Marli Teixeira destacou as atrações do Festival da Palavra e anunciou que Conceição Evaristo será tema também de um projeto de leitura, a ser realizado em julho no Centro de Atividades Afro-brasileira. “Um bom evento a todos”, desejou.
Na abertura também foi exibido um vídeo enviado por Paulina Chiziane, escritora moçambicana agraciada com o Prêmio Camões, um dos mais importantes da língua portuguesa. No vídeo, a autora agradece o acolhimento que teve em Curitiba quando participou em setembro do ano passado da primeira edição do Festival da Palavra.
Escrevivências
O bate-papo com Conceição Evaristo foi conduzido pela jornalista Aline Reis. Ao responder à primeira pergunta, sobre o conceito de “escrevivências”, a autora agradeceu especialmente as mulheres negras presentes. “Como mulher negra sei como é difícil para nós acessarmos determinados lugares. Desde as nossas ancestrais, condenadas à invisibilidade, nós percorremos esse longo percurso para nos fazer presente em determinados espaços. Cada mulher negra que está aqui carrega uma história de caminhada que não é só dela”, disse.

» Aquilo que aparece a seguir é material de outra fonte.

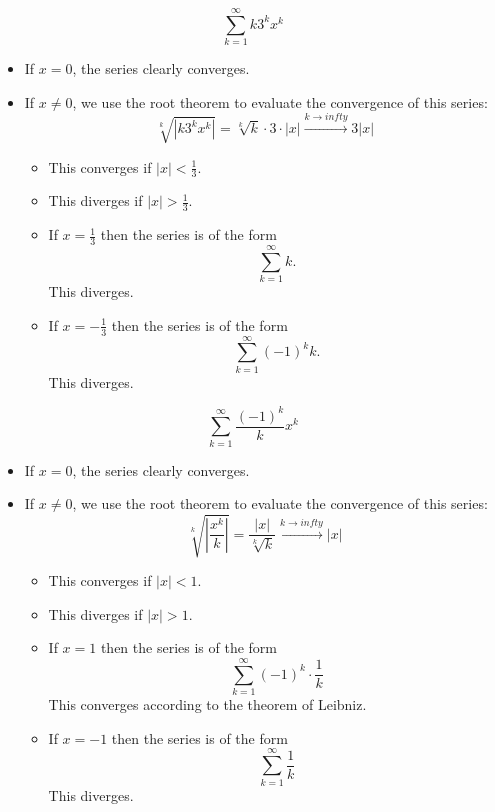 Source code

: \documentclass[week=12]{homework}
\begin{document}
\begin{questions}
	     \[
	     \sum_{k=1}^{\infty} k 3^k x^k  
	     \]
	     \begin{itemize}
	     	\item If $x = 0$, the series clearly converges. 
	     	\item If $x \not = 0$, we use the root theorem to evaluate the convergence of this series:
	     	\[
	     	\sqrt[k]{|k 3^k x^k |} = \sqrt[k]{k} \cdot 3 \cdot |x| \xrightarrow{k \to infty} 3|x|
	     	\]
	     	\begin{itemize}
	     		\item This converges if $|x| < \frac{1}{3}$.
	     		\item This diverges if $|x| > \frac{1}{3}$.
	     		\item If $x = \frac{1}{3}$ then the series is of the form 
	     		\[
	     		\sum_{k=1}^{\infty} k.
	     		\]
	     		This diverges. 
	     		\item If $x = -\frac{1}{3}$ then the series is of the form 
	     		\[
	     		\sum_{k=1}^{\infty} (-1)^k k.
	     		\]
	     		This diverges. 
	     	\end{itemize}
	     \end{itemize}
	     
	     \[
	     \sum_{k=1}^{\infty} \frac{(-1)^k}{k} x^k 
	     \]
	     \begin{itemize}
	     	\item If $x = 0$, the series clearly converges. 
	     	\item If $x \not = 0$, we use the root theorem to evaluate the convergence of this series:
	     	\[
	     	\sqrt[k]{\left| \frac{x^k}{k} \right|} = \frac{|x|}{\sqrt[k]{k}}\xrightarrow{k \to infty} |x|
	     	\]
	     	\begin{itemize}
	     		\item This converges if $|x| < 1$.
	     		\item This diverges if $|x| > 1$.
	     		\item If $x = 1$ then the series is of the form 
	     		\[
	     		\sum_{k=1}^{\infty} (-1)^k \cdot \frac{1}{k}
	     		\]
	     		This converges according to the theorem of Leibniz.
	     		\item If $x = -1$ then the series is of the form 
	     		\[
	     		\sum_{k=1}^{\infty} \frac{1}{k}
	     		\]
	     		This diverges. 
	     	\end{itemize}
	     \end{itemize}
     \end{questions}
\end{document}
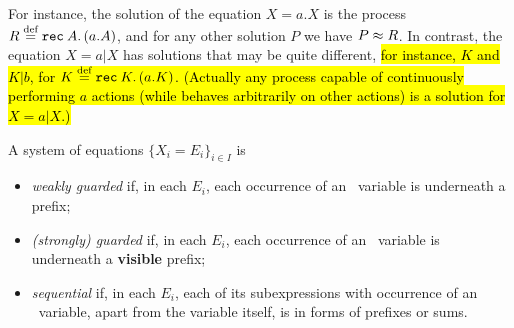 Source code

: 


For instance, the solution of the equation 
$ X = a. X$ 
is  the process
$R \stackrel{\mbox{\scriptsize def}}{=} {\tt rec}\: A . \, (a. A)$, and for any other solution $P$ we have $P \approx R$.
In contrast, the equation 
 $X = a|  X$ has solutions that may be quite different, \hl{for instance,
 $K$ and $K | b$, for $K \stackrel{\mbox{\scriptsize def}}{=} {\tt rec}\: K . \, (a. K)$. (Actually any process capable of
continuously performing $a$ actions (while behaves arbitrarily on
other actions) is a solution for $X = a|  X$.)}
 



\begin{definition}
\label{def:guardness}
A system of equations 
$\{  X_i = E_i\}_{i\in I}$
 is 
\begin{itemize}
\item \emph{weakly guarded} if, in each $E_i$, each occurrence of
  an \behav\  variable is underneath a prefix;

\item \emph{(strongly) guarded} if, in each $E_i$, each occurrence of
  an \behav\  variable is underneath a \textbf{visible} prefix;

\item \emph{sequential} if, in each $E_i$, each of its subexpressions with occurrence of
  an \behav\  variable, apart from the variable itself, is in forms of
  prefixes or sums.
\end{itemize}
\end{definition}

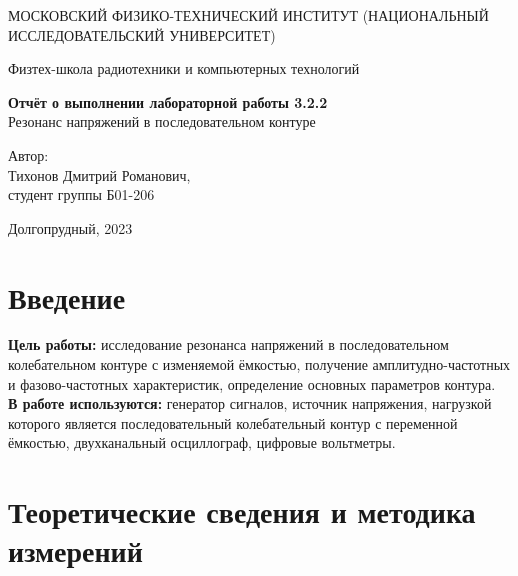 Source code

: \documentclass[a4paper, 12pt]{article}
\begin{document}
    \begin{titlepage}
	\begin{center}
            {\large МОСКОВСКИЙ ФИЗИКО-ТЕХНИЧЕСКИЙ ИНСТИТУТ (НАЦИОНАЛЬНЫЙ ИССЛЕДОВАТЕЛЬСКИЙ УНИВЕРСИТЕТ)}
	\end{center}
 
	\begin{center}
		{\large Физтех-школа радиотехники и компьютерных технологий}
	\end{center}
	
	\vspace{8cm}
	{\LARGE
		\begin{center}
                {\bf Отчёт о выполнении лабораторной работы 3.2.2}\\
                Резонанс напряжений в последовательном контуре
		\end{center}
	}
	\vspace{5cm}
	\begin{flushright}
		{\Large Автор:\\ Тихонов Дмитрий Романович, \\
			\vspace{0.2cm}
			студент группы Б01-206}
	\end{flushright}
	\vspace{5cm}
	\begin{center}
		\Large Долгопрудный, 2023
	\end{center}
    \end{titlepage}


    \section{Введение}

    \noindent \textbf{Цель работы:} исследование резонанса напряжений в последовательном колебательном контуре с изменяемой ёмкостью, получение амплитудно-частотных и фазово-частотных характеристик, определение основных параметров контура. \\

    \noindent \textbf{В работе используются:} генератор сигналов, источник напряжения, нагрузкой которого является последовательный колебательный контур с переменной ёмкостью, двухканальный осциллограф, цифровые вольтметры.
    
    \section{Теоретические сведения и методика измерений}
\end{document}

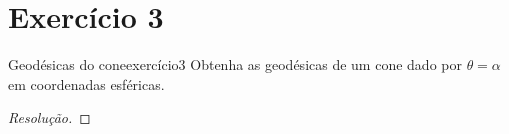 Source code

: \section*{Exercício 3}
\begin{exercício}{Geodésicas do cone}{exercício3}
    Obtenha as geodésicas de um cone dado por \(\theta = \alpha\) em coordenadas esféricas.
\end{exercício}
\begin{proof}[Resolução]

\end{proof}
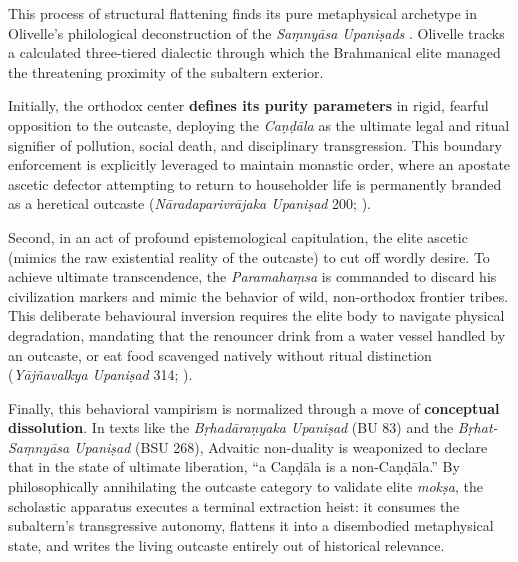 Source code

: \documentclass[11pt,twoside,letterpaper]{article}
\begin{document}
This process of structural flattening finds its pure metaphysical archetype in 
Olivelle's philological deconstruction of the \textit{Saṃnyāsa Upaniṣads} \cite{olivelle1992}. Olivelle tracks a calculated three-tiered dialectic through 
which the Brahmanical elite managed the threatening proximity of the subaltern exterior. 

Initially, the orthodox center \textbf{defines its purity parameters} in rigid, fearful opposition to the outcaste, deploying the \textit{Caṇḍāla} as the ultimate legal and ritual signifier of pollution, social death, and disciplinary transgression. This boundary enforcement is explicitly leveraged to maintain monastic order, where an apostate ascetic defector attempting to return to householder life is permanently branded as a heretical outcaste (\textit{Nāradaparivrājaka Upaniṣad} 200; \cite{olivelle1992}).

Second, in an act of profound epistemological capitulation, the elite ascetic (mimics the raw existential reality of the outcaste) to cut off wordly desire. To achieve ultimate transcendence, the \textit{Paramahaṃsa} is commanded to discard his civilization markers and mimic the behavior of wild, non-orthodox frontier tribes. This deliberate behavioural inversion requires the elite body to navigate physical degradation, mandating that the renouncer drink from a water vessel handled by an outcaste, or eat food scavenged natively without ritual distinction (\textit{Yājñavalkya Upaniṣad} 314; \cite{olivelle1992}).

Finally, this behavioral vampirism is normalized through a move of \textbf{conceptual dissolution}. In texts like the \textit{Bṛhadāraṇyaka Upaniṣad} (BU 83) and the \textit{Bṛhat-Saṃnyāsa Upaniṣad} (BSU 268), Advaitic non-duality is weaponized to declare that in the state of ultimate liberation, ``a Caṇḍāla is a non-Caṇḍāla.'' By philosophically annihilating the outcaste category to validate elite \textit{mokṣa}, the scholastic apparatus executes a terminal extraction heist: it consumes the subaltern's transgressive autonomy, flattens it into a disembodied metaphysical state, and writes the living outcaste entirely out of historical relevance.
\end{document}
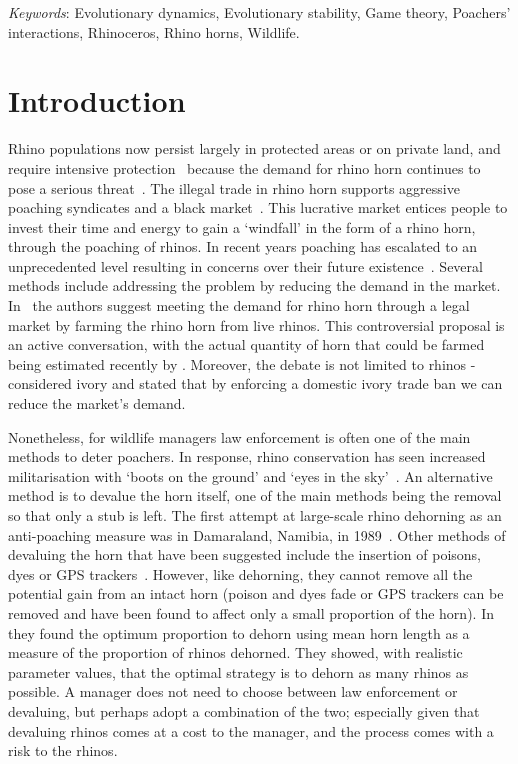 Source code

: \documentclass[10pt]{article}
\begin{document}
\textit{Keywords}:  Evolutionary dynamics, Evolutionary stability, Game theory,
Poachers' interactions, Rhinoceros, Rhino horns, Wildlife.
\newpage
\section{Introduction}\label{section:introduction}

Rhino populations now persist largely in protected areas or on private land, and
require intensive protection~\cite{Ferreira2014} because the demand for rhino
horn continues to pose a serious threat~\cite{Amin2006}. The illegal trade in rhino
horn supports aggressive poaching syndicates and a black market~\cite{Nowell1992, Warchol2003}.
This lucrative market entices people to invest their time and energy to gain a
`windfall' in the form of a rhino horn, through the poaching of rhinos. In recent
years poaching has escalated to an unprecedented level resulting in concerns over
their future existence~\cite{Duan2013,Smith1993}. Several methods
include addressing the problem by reducing the demand in the market. In~\cite{Duan2013}
the authors suggest meeting the demand for rhino horn through a legal market by
farming the rhino horn from live rhinos. This controversial proposal is an active
conversation, with the actual quantity of horn that could be farmed being estimated
recently by \cite{Taylor2017}. Moreover, the debate is not limited to rhinos -
\cite{Harvey2017} considered ivory and stated that by enforcing a domestic ivory
trade ban we can reduce the market's demand.

Nonetheless, for wildlife managers law enforcement is often one of the main methods
to deter poachers.
In response, rhino conservation has seen increased  militarisation with `boots on the
ground' and `eyes in the sky'~\citep{duffy_st}. An alternative method is to
devalue the horn itself, one of the main  methods being the removal so that only
a stub is left. The first attempt at large-scale rhino dehorning as an anti-poaching
measure was in Damaraland, Namibia, in 1989~\citep{Milner1992}. Other methods
of devaluing the horn that have been suggested include
the insertion of poisons, dyes or GPS trackers~\citep{Gill2010,Smith1993}. However,
like dehorning, they cannot remove all the potential gain from an intact horn 
(poison and dyes fade or GPS trackers can be removed and have been found to affect
only a small proportion of the horn).
In~\cite{Milner1992} they found the 
optimum proportion to dehorn using mean horn length as a measure of the 
proportion of rhinos dehorned. They showed, with realistic parameter values, 
that the optimal strategy is to dehorn as many rhinos as possible. 
A manager does not need to choose between law enforcement or devaluing, but
perhaps adopt a combination of the two; especially given that devaluing rhinos 
comes at a cost to the manager, and the process comes with a risk to the rhinos.
\end{document}
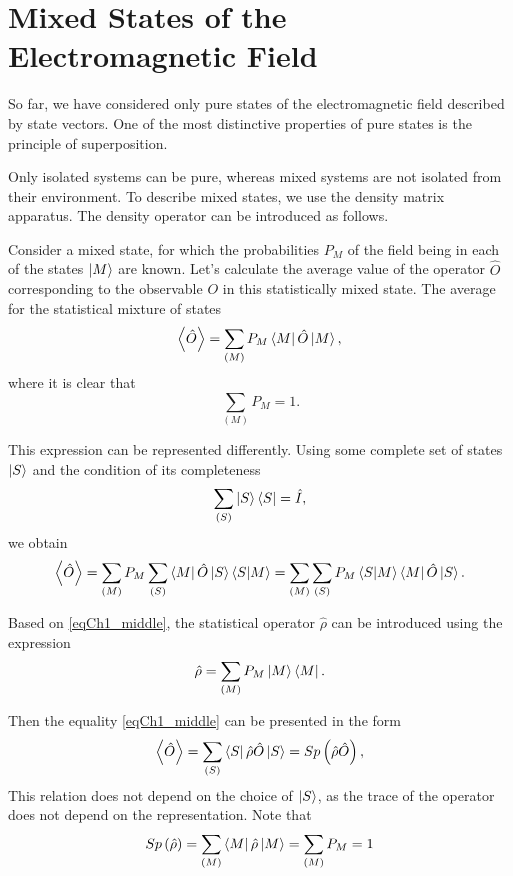 \section{Mixed States of the Electromagnetic Field}
So far, we have considered only pure states of the electromagnetic field described by state vectors. One of the most distinctive properties of pure states is the principle of superposition.

Only isolated systems can be pure, whereas mixed systems are not isolated from their environment. To describe mixed states, we use the density matrix apparatus. The density operator can be introduced as follows.

Consider a mixed state, 
for which the probabilities $P_M$ of the field being in each of the states $\ket{M}$ are known. Let's calculate the average value of the operator $\hat{O}$ corresponding to the observable $O$ in this statistically mixed state. The average for the statistical mixture of states  
\begin{equation}
\left<\hat{O}\right> = \sum_{(M)} P_M\bra{M}\hat{O}\ket{M},
\end{equation}
where it is clear that 
\[
\sum_{(M)} P_M = 1.
\]

This expression can be represented differently. Using some complete set of states $\ket{S}$ and the condition of its completeness 
\[
\sum_{(S)}\ket{S}\bra{S} = \hat{I},
\]
we obtain
\begin{equation}
\left<\hat{O}\right> = \sum_{(M)}
P_M\sum_{(S)}\bra{M}\hat{O}\ket{S}\bra{S}\ket{M}
= \sum_{(M)}\sum_{(S)}P_M\bra{S}\ket{M}\bra{M}\hat{O}\ket{S}.
\label{eqCh1_middle}
\end{equation}

Based on \eqref{eqCh1_middle}, the statistical operator $\hat{\rho}$ can be introduced using the expression
\begin{equation}
\hat{\rho} = \sum_{(M)}
P_M\ket{M}\bra{M}.
\end{equation}

Then the equality \eqref{eqCh1_middle} can be presented in the form
\begin{equation}
\left<\hat{O}\right> = \sum_{(S)}
\bra{S}\hat{\rho}\hat{O}\ket{S} = Sp \left(\hat{\rho}\hat{O}\right),
\end{equation}
This relation does not depend on the choice of $\ket{S}$, as the trace of the operator does not depend on the representation. Note that 
\begin{equation}
Sp \left(\hat{\rho}\right) = \sum_{(M)}
\bra{M}\hat{\rho}\ket{M} = \sum_{(M)} P_M = 1
\label{eqCh1_spequal1}
\end{equation}

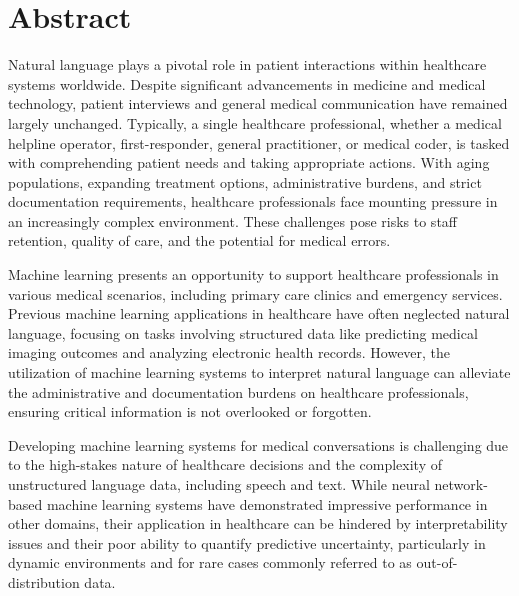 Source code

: 
\chapter[abstract]{Abstract}

Natural language plays a pivotal role in patient interactions within healthcare systems worldwide. Despite significant advancements in medicine and medical technology, patient interviews and general medical communication have remained largely unchanged. Typically, a single healthcare professional, whether a medical helpline operator, first-responder, general practitioner, or medical coder, is tasked with comprehending patient needs and taking appropriate actions. With aging populations, expanding treatment options, administrative burdens, and strict documentation requirements, healthcare professionals face mounting pressure in an increasingly complex environment. These challenges pose risks to staff retention, quality of care, and the potential for medical errors.

Machine learning presents an opportunity to support healthcare professionals in various medical scenarios, including primary care clinics and emergency services. Previous machine learning applications in healthcare have often neglected natural language, focusing on tasks involving structured data like predicting medical imaging outcomes and analyzing electronic health records. However, the utilization of machine learning systems to interpret natural language can alleviate the administrative and documentation burdens on healthcare professionals, ensuring critical information is not overlooked or forgotten.

Developing machine learning systems for medical conversations is challenging due to the high-stakes nature of healthcare decisions and the complexity of unstructured language data, including speech and text. While neural network-based machine learning systems have demonstrated impressive performance in other domains, their application in healthcare can be hindered by interpretability issues and their poor ability to quantify predictive uncertainty, particularly in dynamic environments and for rare cases commonly referred to as out-of-distribution data.


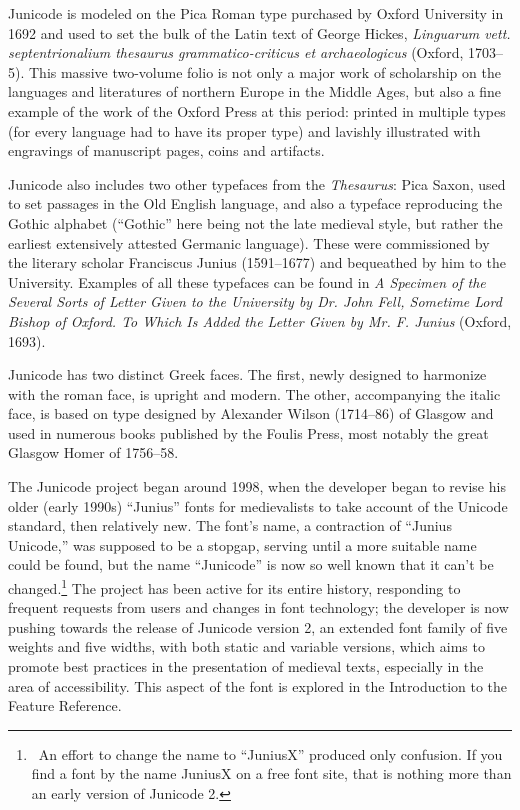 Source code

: \documentclass[12pt,letterpaper,openany]{book}
\newcounter{Feature}
\begin{document}
{\large%
\noindent Junicode is modeled on the Pica Roman type
purchased by Oxford University in 1692 and
used to set the bulk of the Latin text of George Hickes,
{\itshape Linguarum vett. septentrionalium thesaurus
grammatico-criticus et archaeologicus} (Oxford, 1703–5). This massive two-volume folio
is not only a major work of scholarship on the languages and literatures
of northern Europe in the Middle Ages, but also a fine
example of the work of the Oxford Press at this
period: printed in multiple types (for every language had to
have its proper type) and lavishly
illustrated with engravings of manuscript pages, coins and
artifacts.

Junicode also includes two other typefaces from the \textit{Thesaurus}:
Pica Saxon, used to set passages in the Old English language,
and also a typeface reproducing the Gothic alphabet (“Gothic” here
being not the late medieval style, but rather
the earliest extensively attested Germanic language).
These were commissioned by the literary scholar
Francis\-cus Junius (1591–1677) and bequeathed by him to
the University. Examples of all these typefaces can be found
in {\itshape A Specimen of the
Several Sorts of Letter Given to the University by Dr. John Fell,
Sometime Lord Bishop of Oxford. To Which Is Added the Letter Given by
Mr. F. Junius} (Oxford, 1693).

Junicode has two distinct Greek faces. The first, newly designed to harmonize with the roman face, is
up\-right and modern. The other, accompanying the italic face, is based on type designed by Alexander
Wilson (1714–86) of Glasgow and used in numerous books published by
the Foulis Press, most notably the great Glasgow Homer of 1756–58.

The Junicode project began around 1998, when the developer began to revise his
older (early 1990s) “Junius” fonts for medievalists to take account of the Unicode
standard, then relatively new. The font’s name, a contraction of
“Junius Unicode,” was supposed to be a stopgap, serving until a more suitable name
could be found, but the name “Junicode” is now so well known that it can’t be
changed.\footnote{\ An effort to change the name to “JuniusX” produced
only confusion. If you find a font by the name JuniusX on a free font site,
that is nothing more than an early version of Junicode 2.}
The project has been active for its entire history, responding to frequent
requests from users and changes in font technology; the developer is now pushing
towards the release of Junicode version 2, an extended font family of five weights
and five widths, with both static and variable versions, which aims to
promote best practices in the presentation of medieval texts, especially in
the area of accessibility. This aspect of the font is explored in the
Introduction to the Feature Reference.

}
\end{document}
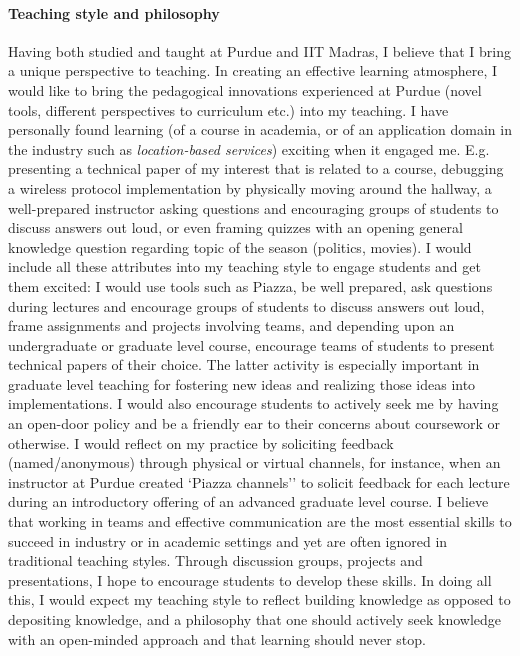 \paragraph{Teaching style and philosophy}
Having both studied and taught at Purdue and IIT Madras, I believe that I bring a unique perspective to teaching. 
In creating an effective learning atmosphere, I would like to bring the pedagogical innovations experienced at Purdue (novel tools, different perspectives to curriculum etc.) into my teaching.
I have personally found learning (of a course in academia, or of an application domain in the industry such as {\em location-based services}) exciting when it engaged me. E.g.
presenting a technical paper of my interest that is related to a course, debugging a wireless protocol implementation by physically moving around the hallway, a well-prepared instructor asking questions and encouraging groups of students to discuss answers out loud, or even framing quizzes with an opening general knowledge question regarding topic of the season (politics, movies).  
I would include all these attributes into my teaching style to engage students and get them excited: I would use tools such as Piazza, be well prepared, ask questions during lectures and encourage groups of students to discuss answers out loud, frame assignments and projects involving teams, and depending upon an undergraduate or graduate level course, encourage teams of students to present technical papers of their choice. 
The latter activity is especially important in graduate level teaching for fostering new ideas and realizing those ideas into implementations.
I would also encourage students to actively seek me by having an open-door policy and be a friendly ear to their concerns about coursework or otherwise. 
I would reflect on my practice by soliciting feedback (named/anonymous) through physical or virtual channels, for instance, when an instructor at Purdue created `Piazza channels'' to solicit feedback for each lecture during an introductory offering of an advanced graduate level course.
I believe that working in teams and effective communication are the most essential skills to succeed in industry or in academic settings and yet are often ignored in traditional teaching styles.
Through discussion groups, projects and presentations, I hope to encourage students to develop these skills. 
In doing all this, I would expect my teaching style to reflect building knowledge as opposed to depositing knowledge, and a philosophy that one should actively seek knowledge with an open-minded approach and that learning should never stop.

Ela explicou que o conceito nasceu durante o seu mestrado na PUC-RJ, em 1994, quando pesquisou sobre a produção literária e a poesia de escritoras e escritores negros. “Observei que não dava para separar o sujeito autoral do eu poético. Esse ato de escrever reflete a própria vivência, mas não é um simples jogo de palavras – escrever e viver. Este conceito nasce de uma experiência histórica e ancestral”, explicou.
Conceição esclarece que a origem do conceito está na ideia da mãe preta, que tinha como uma de suas funções como mulher escravizada contar histórias para os filhos do dominador. “A escrevivência é o processo da escrita que traz essa potência da oralidade e que subverte aquilo que era destinado às mulheres escravizadas”, diz a autora.
A escritora ainda falou sobre seus personagens e suas fontes de criação, sobre a construção do personagem negro na literatura brasileira e as mudanças nas academias de Letras, que estão mais receptivas à diversidade. Conceição Evaristo encerrou sua participação emocionando a plateia ao narrar o conto Olhos D’Água, um de seus textos mais conhecidos e título também de um de seus livros.
Contemplação
O estudante de mestrado na UTFPR, Júlio Rodrigues, de 25 anos, acompanhou a palestra. “Tudo o que ela escreve e fala mexe muito comigo. Tem a ver com o que eu penso e com o que eu vivo”, disse Júlio, que é de Manaus, morando atualmente em Curitiba. Acompanhado das amigas Giovana Soares e Luana Vargas, ele também elogiou o festival. “O evento foi impecável na organização. Muito bem elaborado”, atestou.
O casal Raquel Wandelli e Moacir Loth veio de Florianópolis especialmente para acompanhar o Festival da Palavra. Raquel disse que quer acompanhar tudo, palestras e oficinas. “Chegamos há poucas horas de ônibus, viemos direto para o Memorial, para ver essa maravilha”, contou a escritora e professora de Literatura, referindo-se à homenageada.
“Admiro muito o trabalho da Conceição Evaristo”, disse o ator de teatro Ariel Paske, que aguardava na longa filha que se formou para a sessão de autógrafos da escritora. Ele soube da palestra alertado pela amiga, Valentina, estudante de Relações Públicas em Porto Alegre, que veio visitar Curitiba e, num show de Janine Mathias, ficou sabendo da realização do festival.
O II Festival da Palavra é uma realização da Prefeitura de Curitiba, Fundação Cultural de Curitiba e Instituto Curitiba e Arte e Cultura com o apoio das seguintes instituições: Academia Paranaense de Letras, Editora Dublinense, Solar do Rosário, Escola de Escrita, Instituto Cervantes, Aliança Francesa, Cátedra de Estudos Irlandeses W.B Yeats e Amora.